BMC Neurol. 2022 Jul 25;22(1):276. doi: 10.1186/s12883-022-02804-0.


BACKGROUND: Anti-N-methyl-D-aspartate receptor (NMDAR) encephalitis is a type of autoimmune encephalitis. The underlying mechanism(s) remain largely unknown. Recent evidence has indicated that the gut microbiome may be involved in neurological immune diseases via the “gut-brain axis”. This study aimed to explore the possible relationship between anti-NMDAR encephalitis and the gut microbiome.

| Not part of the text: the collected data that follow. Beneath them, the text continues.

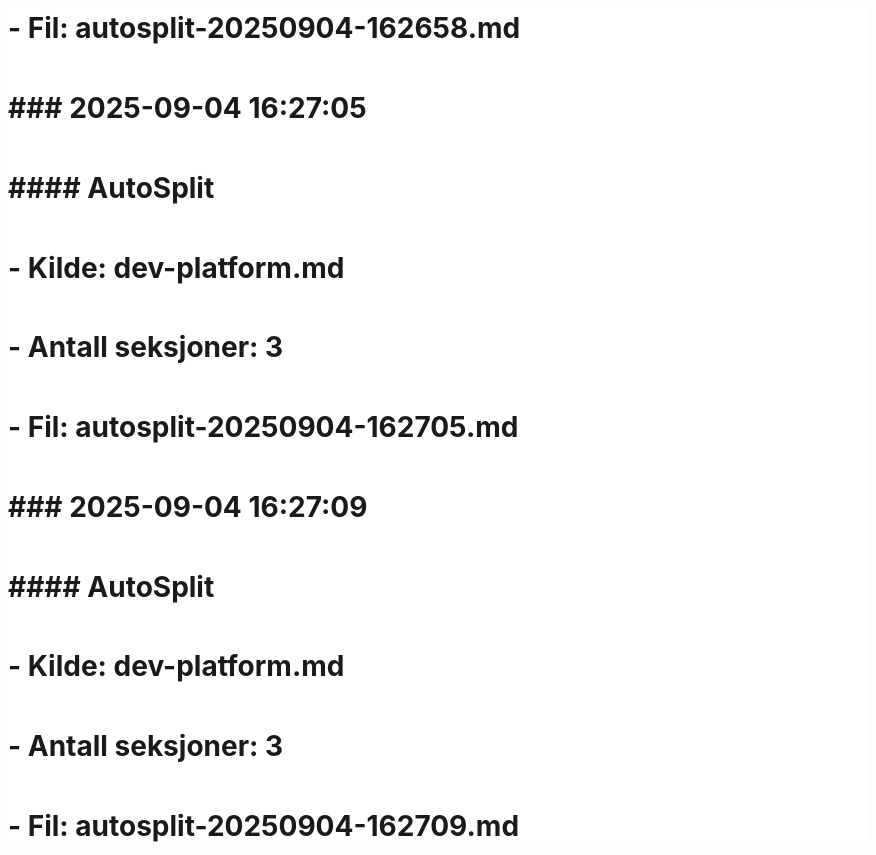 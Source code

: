 # \- Fil: autosplit-20250904-162658.md

#

#

#

#

# \### 2025-09-04 16:27:05

# \#### AutoSplit

# \- Kilde: dev-platform.md

# \- Antall seksjoner: 3

# \- Fil: autosplit-20250904-162705.md

#

#

#

#

# \### 2025-09-04 16:27:09

# \#### AutoSplit

# \- Kilde: dev-platform.md

# \- Antall seksjoner: 3

# \- Fil: autosplit-20250904-162709.md

#

#

#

METHODS: Fecal specimens were collected from 10 patients with anti-NMDAR encephalitis and 10 healthy volunteers. The microbiome analysis was based on Illumina sequencing of the V3-V4 hypervariable region of the 16S rRNA gene. The alpha, beta, and taxonomic diversity analyses were mainly based on the QIIME2 pipeline.

RESULTS: There were no statistical differences in epidemiology, medication, and clinical characteristics (except for those related to anti-NMDAR encephalitis) between the two groups. ASV analysis showed that Prevotella was significantly increased, while Bacteroides was reduced in the gut microbiota of the patients, compared with the controls. Alpha diversity results showed a decrease in diversity in the patients compared with the healthy controls, analyzed by the Shannon diversity, Simpson diversity, and Pielou_E uniformity based on the Kruskal-Wallis test (P = 0.0342, 0.0040, and 0.0002, respectively). Beta diversity analysis showed that the abundance and composition of the gut microbiota was significantly different between the two groups, analyzed by weighted and unweighted UniFrac distance (P = 0.005 and 0.001, respectively).

CONCLUSIONS: The abundance and evenness of bacterial distribution were significantly lower and jeopardized in patients with anti-NMDAR encephalitis than in healthy controls. Thus, our findings suggest that gut microbiome composition changes might be associated with the anti-NMDAR encephalitis. It could be a causal agent, or a consequence.